Remarks: Don’t try to use BOOL or bool to replace VARIANT_BOOL, they are different types and the conversion between them could cause errors. .

(6)   After successfully connecting and loging into the server, we can utilize the third method to retrieve the repository names (Snippet 6).

	// displayRepositories
	{
		SAWSSDKLib::ISAWSRepositoryInfoSetPtr pRepositoryInfoSet;
		pRepositoryInfoSet.CreateInstance(__uuidof(SAWSSDKLib::SAWSRepositoryInfoSet));

		long lRet = pSAWSAppObj->GetAllRepositories(
			&pRepositoryInfoSet, &bCancelled, &bstrResultDescription);
		if(lRet) 
		{
			::AfxMessageBox(_T("Failed to get repository info. Details: ")
				+ CString(bstrResultDescription));
			return ;
		}

		long lLength = pRepositoryInfoSet->GetCount();

		for(long i = 0; i < lLength; ++i) {
			SAWSSDKLib::ISAWSRepositoryInfoPtr pRepositoryInfo;
			pRepositoryInfo = pRepositoryInfoSet->Item(i); // 
			m_listOutput.InsertString(i,  pRepositoryInfo->GetRepositoryName());
		}
	}

	::CoUninitialize();

Snippet 6 

(7)   We then click the Login button, the following is the expected result:

get results Figure 2

Conclusion:

This article introduces how to integrate Dynamsoft SourceAnywhere Standalone functionality into our C++ programs.
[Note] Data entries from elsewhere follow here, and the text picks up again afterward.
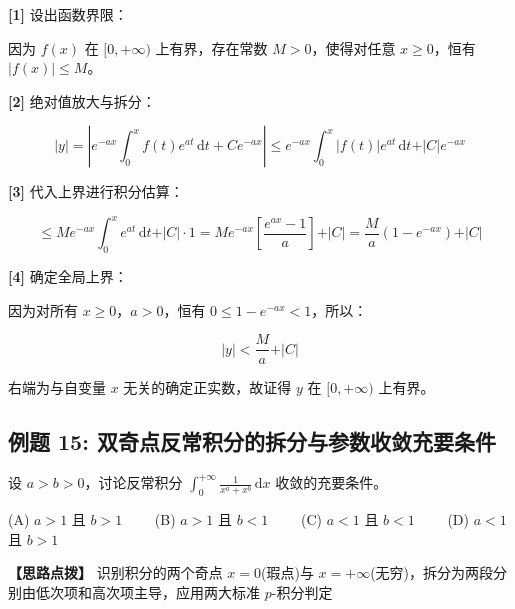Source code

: \documentclass[11pt,a4paper,UTF8]{ctexart}
\begin{document}
\begin{solbox}[分步推导与答题规范]
\textbf{[1]} 设出函数界限：

因为 $f(x)$ 在 $[0, +\infty)$ 上有界，存在常数 $M > 0$，使得对任意 $x \geqslant 0$，恒有 $\vert{}f(x)\vert{} \leqslant M$。

\textbf{[2]} 绝对值放大与拆分：


\begin{equation*}
\vert{}y\vert{} = \left\vert{} e^{-ax}\int_0^x f(t)e^{at}\,\mathrm{d}t + C e^{-ax} \right\vert{} \leqslant e^{-ax}\int_0^x \vert{}f(t)\vert{}e^{at}\,\mathrm{d}t + \vert{}C\vert{}e^{-ax}
\end{equation*}


\textbf{[3]} 代入上界进行积分估算：


\begin{equation*}
\leqslant M e^{-ax} \int_0^x e^{at}\,\mathrm{d}t + \vert{}C\vert{} \cdot 1 = M e^{-ax} \left[ \frac{e^{ax} - 1}{a} \right] + \vert{}C\vert{} = \frac{M}{a}(1 - e^{-ax}) + \vert{}C\vert{}
\end{equation*}


\textbf{[4]} 确定全局上界：

因为对所有 $x \geqslant 0$，$a > 0$，恒有 $0 \leqslant 1 - e^{-ax} < 1$，所以：


\begin{equation*}
\vert{}y\vert{} < \frac{M}{a} + \vert{}C\vert{}
\end{equation*}


右端为与自变量 $x$ 无关的确定正实数，故证得 $y$ 在 $[0, +\infty)$ 上有界。
\end{solbox}


\subsection{例题 15: 双奇点反常积分的拆分与参数收敛充要条件}

设 $a > b > 0$，讨论反常积分 $\int_0^{+\infty} \frac{1}{x^a + x^b}\,\mathrm{d}x$ 收敛的充要条件。

(A) $a > 1$ 且 $b > 1 \qquad$ (B) $a > 1$ 且 $b < 1 \qquad$ (C) $a < 1$ 且 $b < 1 \qquad$ (D) $a < 1$ 且 $b > 1$

\textbf{\color{DeepPurple}【思路点拨】} 识别积分的两个奇点 $x = 0$(瑕点)与 $x = +\infty$(无穷)，拆分为两段分别由低次项和高次项主导，应用两大标准 $p$-积分判定
\end{document}
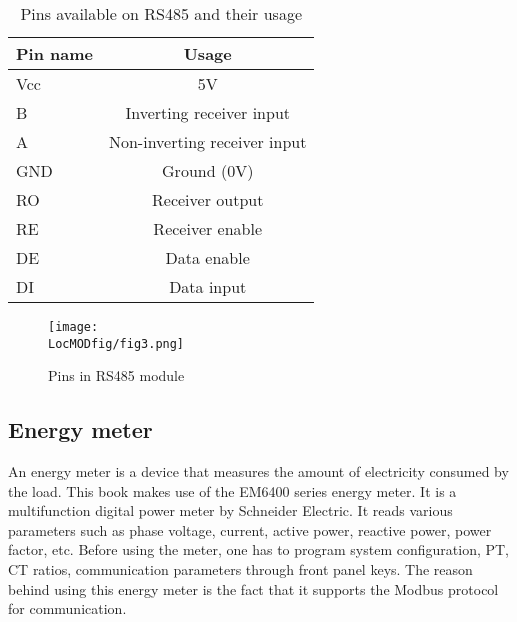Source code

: \begin{table}
  \centering
  \caption{Pins available on RS485 and their usage}
  \label{tab:rs-485-pins}
  \begin{tabular}{lc}\hline
    Pin name & Usage                        \\ \hline 
    Vcc      & 5V                           \\ 
    B        & Inverting receiver input     \\ 
    A        & Non-inverting receiver input \\
    GND      & Ground (0V)                  \\ 
    RO       & Receiver output              \\ 
    RE       & Receiver enable              \\
    DE       & Data enable                  \\
    DI       & Data input                   \\ 
    \hline
  \end{tabular}
\end{table}





\begin{figure}
  \centering
  \texttt{[image: \\LocMODfig/fig3.png]}
  \caption{Pins in RS485 module}
  \label{rs-485}
\end{figure}

\subsection{Energy meter}
\label{sec:energy-meter}
An energy meter is a device that measures the amount of electricity consumed
by the load. This book makes use of the EM6400 series energy meter. It is a
multifunction digital power meter by Schneider Electric. It
reads various parameters such as phase voltage, current, active power,
reactive power, power factor, etc. Before using the meter, one has to
program system configuration, PT, CT ratios, communication parameters
through front panel keys. The reason behind using this energy meter is 
the fact that it supports the Modbus protocol for communication.

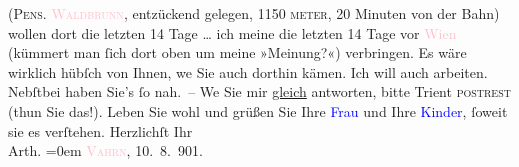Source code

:                   (\textsc{Pens. \textcolor{pink}{Waldbrunn}{}\ledrightnote{\textcolor{pink}{Wildbad Waldbrunn}}}, entzückend gelegen, 1150 \textsc{meter}, 20 Minuten von der
               Bahn) wollen dort die letzten 14 Tage {\dots} ich mei{\pb}ne die letzten 14 Tage vor \textcolor{pink}{Wien}{}\ledrightnote{\textcolor{pink}{Wien}} (kümmert man ſich dort oben um meine »Meinung?«) verbringen. Es wäre
               wirklich hübſch von Ihnen, we{\geminationn} Sie auch dorthin kämen.
               Ich will auch arbeiten. Nebſtbei haben Sie’s ſo nah. – \pend
           \pstart
           We{\geminationn} Sie mir \uline{gleich}
               antworten, bitte Trient \textsc{postrest} (thun Sie das!).\pend
           \pstart
           {\pb}Leben Sie wohl und grüßen Sie Ihre \textcolor{blue}{Frau}{} und Ihre
               \textcolor{blue}{Kinder}{}, ſoweit sie es verſtehen.\pend
           \pstart
           Herzlichſt Ihr{\\[\baselineskip]}\spacefill\mbox{Arth.}\pend
           \leftskip=0em{}\pstart
           \textcolor{pink}{\textsc{Vahrn}}{}\ledrightnote{\textcolor{pink}{Vahrn}}, 10. 8. 901.\pend
           \endnumbering{} 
The general instruction is that we can read the official SAWS SDK document to learn what objects and methods we can use. Then we can read the VB sample code and prepare the objects and data to pass into the methods in the same manner as our C++ sample here. Remember the differences between VB and C++ as pointed out here and we will know how to call other methods and accomplish more complicated tasks like adding files, checking in and so on.